▸ **The problem**: Read through the material below and copy each line in which the word "Texto" occurs.

▸ **Source records**:
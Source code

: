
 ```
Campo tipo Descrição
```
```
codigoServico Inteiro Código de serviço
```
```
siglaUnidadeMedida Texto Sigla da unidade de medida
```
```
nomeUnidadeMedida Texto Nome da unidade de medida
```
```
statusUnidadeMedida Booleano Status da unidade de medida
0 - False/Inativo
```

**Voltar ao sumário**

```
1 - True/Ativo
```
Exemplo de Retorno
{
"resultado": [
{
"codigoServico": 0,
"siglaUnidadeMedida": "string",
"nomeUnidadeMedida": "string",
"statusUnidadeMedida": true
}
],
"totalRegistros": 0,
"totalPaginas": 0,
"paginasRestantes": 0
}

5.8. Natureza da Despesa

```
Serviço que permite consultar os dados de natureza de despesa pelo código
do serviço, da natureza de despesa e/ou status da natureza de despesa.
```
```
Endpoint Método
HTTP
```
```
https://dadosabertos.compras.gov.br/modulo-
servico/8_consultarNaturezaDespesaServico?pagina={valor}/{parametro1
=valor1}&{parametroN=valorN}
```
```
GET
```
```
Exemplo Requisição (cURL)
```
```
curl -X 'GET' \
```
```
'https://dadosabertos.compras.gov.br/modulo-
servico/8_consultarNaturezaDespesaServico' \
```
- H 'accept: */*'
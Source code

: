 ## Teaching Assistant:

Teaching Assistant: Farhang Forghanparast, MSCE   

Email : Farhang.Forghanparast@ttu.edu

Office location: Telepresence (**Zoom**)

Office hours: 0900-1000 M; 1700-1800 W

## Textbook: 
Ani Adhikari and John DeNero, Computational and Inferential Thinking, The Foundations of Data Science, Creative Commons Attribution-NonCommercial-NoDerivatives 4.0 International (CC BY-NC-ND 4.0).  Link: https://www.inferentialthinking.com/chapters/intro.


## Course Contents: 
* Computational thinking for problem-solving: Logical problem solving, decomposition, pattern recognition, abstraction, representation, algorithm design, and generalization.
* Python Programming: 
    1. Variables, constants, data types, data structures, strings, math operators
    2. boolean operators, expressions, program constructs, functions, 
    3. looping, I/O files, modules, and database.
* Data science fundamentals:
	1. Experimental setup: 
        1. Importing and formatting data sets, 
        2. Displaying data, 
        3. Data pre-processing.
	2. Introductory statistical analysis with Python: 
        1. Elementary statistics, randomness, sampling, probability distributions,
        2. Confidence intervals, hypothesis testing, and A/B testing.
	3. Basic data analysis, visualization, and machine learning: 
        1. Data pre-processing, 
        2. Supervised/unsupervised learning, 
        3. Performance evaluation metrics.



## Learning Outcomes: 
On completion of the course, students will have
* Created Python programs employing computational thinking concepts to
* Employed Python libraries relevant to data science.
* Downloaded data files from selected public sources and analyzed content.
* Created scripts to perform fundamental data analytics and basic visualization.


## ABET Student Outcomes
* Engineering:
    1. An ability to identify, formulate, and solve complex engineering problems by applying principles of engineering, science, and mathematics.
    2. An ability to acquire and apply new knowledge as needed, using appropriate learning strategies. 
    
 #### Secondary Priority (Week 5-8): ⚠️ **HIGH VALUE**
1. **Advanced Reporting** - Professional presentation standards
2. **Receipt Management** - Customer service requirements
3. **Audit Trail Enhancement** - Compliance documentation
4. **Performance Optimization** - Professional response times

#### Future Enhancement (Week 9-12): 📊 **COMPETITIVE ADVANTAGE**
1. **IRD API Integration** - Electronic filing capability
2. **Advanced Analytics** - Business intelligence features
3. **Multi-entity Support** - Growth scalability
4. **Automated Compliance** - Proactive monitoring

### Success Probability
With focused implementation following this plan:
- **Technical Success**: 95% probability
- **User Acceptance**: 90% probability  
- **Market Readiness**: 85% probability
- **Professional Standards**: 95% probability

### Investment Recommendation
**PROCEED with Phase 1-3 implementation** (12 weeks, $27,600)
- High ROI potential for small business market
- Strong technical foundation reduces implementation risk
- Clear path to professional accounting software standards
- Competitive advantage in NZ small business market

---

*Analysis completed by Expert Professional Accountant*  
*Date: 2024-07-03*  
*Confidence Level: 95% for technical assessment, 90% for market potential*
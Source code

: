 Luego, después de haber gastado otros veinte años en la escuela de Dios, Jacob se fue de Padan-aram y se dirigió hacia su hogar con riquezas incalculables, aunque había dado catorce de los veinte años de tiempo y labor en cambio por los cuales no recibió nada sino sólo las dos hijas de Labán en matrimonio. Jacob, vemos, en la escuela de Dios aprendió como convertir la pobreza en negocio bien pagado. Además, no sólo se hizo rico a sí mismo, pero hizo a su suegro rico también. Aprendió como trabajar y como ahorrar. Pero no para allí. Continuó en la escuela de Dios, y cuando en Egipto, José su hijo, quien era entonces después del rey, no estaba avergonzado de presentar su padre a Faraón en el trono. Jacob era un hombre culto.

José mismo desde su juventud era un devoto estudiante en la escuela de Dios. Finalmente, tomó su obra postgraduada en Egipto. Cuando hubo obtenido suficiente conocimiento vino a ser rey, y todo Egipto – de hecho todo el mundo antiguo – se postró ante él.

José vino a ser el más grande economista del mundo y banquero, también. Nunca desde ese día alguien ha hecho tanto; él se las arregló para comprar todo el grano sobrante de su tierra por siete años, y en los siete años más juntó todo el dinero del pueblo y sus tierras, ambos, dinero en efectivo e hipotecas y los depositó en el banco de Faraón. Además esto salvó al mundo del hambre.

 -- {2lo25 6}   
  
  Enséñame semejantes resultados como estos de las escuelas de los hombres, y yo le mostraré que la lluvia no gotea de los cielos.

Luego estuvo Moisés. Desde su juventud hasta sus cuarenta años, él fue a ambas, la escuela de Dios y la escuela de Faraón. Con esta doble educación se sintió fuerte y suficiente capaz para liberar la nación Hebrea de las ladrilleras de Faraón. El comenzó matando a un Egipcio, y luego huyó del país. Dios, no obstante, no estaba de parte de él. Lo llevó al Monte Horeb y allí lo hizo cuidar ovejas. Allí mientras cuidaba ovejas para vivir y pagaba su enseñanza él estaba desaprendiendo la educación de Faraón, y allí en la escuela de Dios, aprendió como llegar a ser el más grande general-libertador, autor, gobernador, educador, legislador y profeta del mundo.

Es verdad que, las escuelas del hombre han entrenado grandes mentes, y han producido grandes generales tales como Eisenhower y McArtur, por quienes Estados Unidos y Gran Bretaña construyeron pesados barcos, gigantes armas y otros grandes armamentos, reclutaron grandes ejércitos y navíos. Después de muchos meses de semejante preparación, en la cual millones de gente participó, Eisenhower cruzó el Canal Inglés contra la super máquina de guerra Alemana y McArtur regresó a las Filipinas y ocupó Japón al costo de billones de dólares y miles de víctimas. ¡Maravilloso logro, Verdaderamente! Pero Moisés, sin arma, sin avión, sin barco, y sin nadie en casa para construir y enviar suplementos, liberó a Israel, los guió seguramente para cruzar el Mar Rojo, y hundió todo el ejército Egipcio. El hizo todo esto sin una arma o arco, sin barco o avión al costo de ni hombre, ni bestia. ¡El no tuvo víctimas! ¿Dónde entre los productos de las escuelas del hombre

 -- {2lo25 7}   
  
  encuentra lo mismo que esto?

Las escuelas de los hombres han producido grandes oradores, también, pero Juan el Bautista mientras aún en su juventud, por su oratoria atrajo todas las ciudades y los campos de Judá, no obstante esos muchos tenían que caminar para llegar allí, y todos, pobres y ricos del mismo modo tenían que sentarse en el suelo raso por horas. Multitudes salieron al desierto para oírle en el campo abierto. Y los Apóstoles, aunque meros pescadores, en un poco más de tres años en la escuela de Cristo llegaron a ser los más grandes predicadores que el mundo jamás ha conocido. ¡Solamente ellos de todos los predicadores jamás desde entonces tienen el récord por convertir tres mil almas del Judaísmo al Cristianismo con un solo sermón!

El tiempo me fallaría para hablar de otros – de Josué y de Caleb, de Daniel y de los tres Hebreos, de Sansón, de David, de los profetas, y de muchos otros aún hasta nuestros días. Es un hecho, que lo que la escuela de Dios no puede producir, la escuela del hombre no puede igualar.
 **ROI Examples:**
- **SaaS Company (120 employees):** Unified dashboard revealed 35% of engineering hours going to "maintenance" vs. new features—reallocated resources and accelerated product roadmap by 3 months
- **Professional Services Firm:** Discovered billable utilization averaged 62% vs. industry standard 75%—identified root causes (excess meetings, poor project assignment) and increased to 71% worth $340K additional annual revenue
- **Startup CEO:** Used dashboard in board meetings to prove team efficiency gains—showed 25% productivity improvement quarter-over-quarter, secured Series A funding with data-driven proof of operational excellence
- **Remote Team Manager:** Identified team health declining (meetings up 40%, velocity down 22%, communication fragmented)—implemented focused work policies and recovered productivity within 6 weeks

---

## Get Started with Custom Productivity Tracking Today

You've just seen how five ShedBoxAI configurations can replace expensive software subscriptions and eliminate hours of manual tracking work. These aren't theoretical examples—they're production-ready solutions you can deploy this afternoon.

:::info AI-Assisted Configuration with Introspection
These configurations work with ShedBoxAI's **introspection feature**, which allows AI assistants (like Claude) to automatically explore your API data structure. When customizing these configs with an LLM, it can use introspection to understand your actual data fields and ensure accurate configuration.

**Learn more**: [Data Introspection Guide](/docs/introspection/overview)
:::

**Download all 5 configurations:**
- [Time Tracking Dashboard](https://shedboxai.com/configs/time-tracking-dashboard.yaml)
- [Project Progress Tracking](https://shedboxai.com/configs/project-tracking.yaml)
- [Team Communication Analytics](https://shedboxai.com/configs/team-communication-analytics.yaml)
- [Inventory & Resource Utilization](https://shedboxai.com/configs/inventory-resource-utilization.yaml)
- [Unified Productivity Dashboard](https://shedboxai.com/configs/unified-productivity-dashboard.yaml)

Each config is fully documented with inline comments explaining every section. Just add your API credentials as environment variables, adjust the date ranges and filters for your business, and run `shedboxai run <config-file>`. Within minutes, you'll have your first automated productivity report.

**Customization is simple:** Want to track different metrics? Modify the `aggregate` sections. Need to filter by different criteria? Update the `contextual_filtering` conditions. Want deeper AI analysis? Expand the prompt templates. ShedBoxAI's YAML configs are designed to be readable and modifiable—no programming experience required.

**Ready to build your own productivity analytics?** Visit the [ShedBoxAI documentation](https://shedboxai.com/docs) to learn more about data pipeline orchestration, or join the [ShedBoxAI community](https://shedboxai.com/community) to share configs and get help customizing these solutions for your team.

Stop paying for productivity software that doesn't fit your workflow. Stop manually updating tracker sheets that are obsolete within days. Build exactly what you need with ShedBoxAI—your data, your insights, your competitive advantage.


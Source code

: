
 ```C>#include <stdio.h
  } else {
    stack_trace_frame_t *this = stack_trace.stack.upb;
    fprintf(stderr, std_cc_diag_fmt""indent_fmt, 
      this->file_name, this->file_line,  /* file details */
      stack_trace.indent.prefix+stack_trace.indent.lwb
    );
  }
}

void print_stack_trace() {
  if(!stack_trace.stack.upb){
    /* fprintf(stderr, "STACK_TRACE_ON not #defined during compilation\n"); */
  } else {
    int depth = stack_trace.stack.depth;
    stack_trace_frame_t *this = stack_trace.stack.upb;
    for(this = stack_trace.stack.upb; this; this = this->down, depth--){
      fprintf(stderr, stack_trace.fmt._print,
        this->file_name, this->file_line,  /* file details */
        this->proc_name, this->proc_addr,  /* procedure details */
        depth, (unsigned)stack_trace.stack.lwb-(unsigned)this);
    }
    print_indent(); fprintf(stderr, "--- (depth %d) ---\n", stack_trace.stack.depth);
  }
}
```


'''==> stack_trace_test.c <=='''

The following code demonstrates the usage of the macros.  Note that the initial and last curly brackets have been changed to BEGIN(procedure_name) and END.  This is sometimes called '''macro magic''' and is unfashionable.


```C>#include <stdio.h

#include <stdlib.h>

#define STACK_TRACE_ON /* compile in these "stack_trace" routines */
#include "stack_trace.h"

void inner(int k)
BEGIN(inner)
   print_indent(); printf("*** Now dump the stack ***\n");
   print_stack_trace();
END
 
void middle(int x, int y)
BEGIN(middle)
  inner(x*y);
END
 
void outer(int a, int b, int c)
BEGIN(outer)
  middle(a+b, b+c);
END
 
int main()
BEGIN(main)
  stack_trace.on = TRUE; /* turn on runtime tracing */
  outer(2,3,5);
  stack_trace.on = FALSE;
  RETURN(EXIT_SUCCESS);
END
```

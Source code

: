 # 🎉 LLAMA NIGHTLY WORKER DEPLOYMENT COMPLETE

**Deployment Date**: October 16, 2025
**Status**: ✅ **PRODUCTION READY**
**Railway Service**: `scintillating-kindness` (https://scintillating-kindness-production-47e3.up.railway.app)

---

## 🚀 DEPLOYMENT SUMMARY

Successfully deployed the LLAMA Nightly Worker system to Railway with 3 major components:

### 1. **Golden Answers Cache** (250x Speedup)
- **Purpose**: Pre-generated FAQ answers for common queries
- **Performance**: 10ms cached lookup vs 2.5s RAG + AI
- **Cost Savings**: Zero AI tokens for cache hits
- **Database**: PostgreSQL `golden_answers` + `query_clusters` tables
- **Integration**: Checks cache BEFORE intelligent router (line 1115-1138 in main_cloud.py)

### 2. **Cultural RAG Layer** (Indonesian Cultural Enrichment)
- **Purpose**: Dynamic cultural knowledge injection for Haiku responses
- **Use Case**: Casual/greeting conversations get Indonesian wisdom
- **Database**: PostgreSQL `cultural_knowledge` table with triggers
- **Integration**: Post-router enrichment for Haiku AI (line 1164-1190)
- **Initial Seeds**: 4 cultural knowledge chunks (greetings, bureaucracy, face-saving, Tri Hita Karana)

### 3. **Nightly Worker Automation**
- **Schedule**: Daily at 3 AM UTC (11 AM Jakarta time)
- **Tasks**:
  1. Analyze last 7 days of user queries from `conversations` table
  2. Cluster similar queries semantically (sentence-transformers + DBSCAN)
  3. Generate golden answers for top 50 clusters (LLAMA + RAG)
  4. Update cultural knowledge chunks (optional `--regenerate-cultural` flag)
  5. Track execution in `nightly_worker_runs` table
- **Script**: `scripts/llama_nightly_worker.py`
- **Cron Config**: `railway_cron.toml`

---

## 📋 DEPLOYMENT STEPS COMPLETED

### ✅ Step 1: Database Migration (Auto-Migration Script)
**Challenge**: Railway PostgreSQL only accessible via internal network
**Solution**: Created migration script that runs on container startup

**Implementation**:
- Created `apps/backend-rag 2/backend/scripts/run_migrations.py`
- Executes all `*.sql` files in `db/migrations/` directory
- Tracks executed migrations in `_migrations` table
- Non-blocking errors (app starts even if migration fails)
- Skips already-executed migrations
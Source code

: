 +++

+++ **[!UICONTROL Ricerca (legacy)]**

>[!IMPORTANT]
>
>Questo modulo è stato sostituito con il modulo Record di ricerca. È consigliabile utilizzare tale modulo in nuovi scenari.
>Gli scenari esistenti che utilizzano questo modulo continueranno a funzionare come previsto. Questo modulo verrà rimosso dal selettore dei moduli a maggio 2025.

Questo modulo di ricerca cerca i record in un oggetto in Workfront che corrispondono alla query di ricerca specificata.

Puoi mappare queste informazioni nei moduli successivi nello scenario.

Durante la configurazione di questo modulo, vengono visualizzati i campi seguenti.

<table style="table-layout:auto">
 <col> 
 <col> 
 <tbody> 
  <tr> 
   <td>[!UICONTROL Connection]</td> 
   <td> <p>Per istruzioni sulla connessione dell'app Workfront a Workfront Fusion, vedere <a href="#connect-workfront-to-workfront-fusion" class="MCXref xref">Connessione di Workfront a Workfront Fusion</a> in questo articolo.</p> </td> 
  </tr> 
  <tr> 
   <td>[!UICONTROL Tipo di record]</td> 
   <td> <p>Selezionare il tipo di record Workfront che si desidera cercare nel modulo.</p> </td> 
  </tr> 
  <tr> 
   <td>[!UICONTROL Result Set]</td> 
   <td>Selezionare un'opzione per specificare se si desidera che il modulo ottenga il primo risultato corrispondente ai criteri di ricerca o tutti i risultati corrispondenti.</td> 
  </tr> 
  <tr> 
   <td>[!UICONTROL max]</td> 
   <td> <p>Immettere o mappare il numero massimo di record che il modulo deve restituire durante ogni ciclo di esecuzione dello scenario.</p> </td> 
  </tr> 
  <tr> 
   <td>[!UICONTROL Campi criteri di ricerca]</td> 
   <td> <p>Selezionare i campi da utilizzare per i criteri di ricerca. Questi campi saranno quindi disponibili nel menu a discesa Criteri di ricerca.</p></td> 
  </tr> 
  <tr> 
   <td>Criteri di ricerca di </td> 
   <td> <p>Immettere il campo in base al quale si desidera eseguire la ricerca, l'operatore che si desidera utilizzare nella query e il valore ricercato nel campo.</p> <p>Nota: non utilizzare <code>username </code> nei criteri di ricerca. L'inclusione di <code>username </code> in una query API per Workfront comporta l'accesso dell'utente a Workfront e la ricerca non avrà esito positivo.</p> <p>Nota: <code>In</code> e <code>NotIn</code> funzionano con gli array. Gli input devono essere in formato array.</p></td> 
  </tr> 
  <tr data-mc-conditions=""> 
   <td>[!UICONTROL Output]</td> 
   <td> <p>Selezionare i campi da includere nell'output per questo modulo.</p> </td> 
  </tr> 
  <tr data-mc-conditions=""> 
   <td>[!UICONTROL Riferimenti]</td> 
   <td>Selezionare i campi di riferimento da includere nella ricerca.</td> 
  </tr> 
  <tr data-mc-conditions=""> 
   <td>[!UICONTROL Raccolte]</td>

▸ **Task response**:
siglaUnidadeMedida Texto Sigla da unidade de medida
nomeUnidadeMedida Texto Nome da unidade de medida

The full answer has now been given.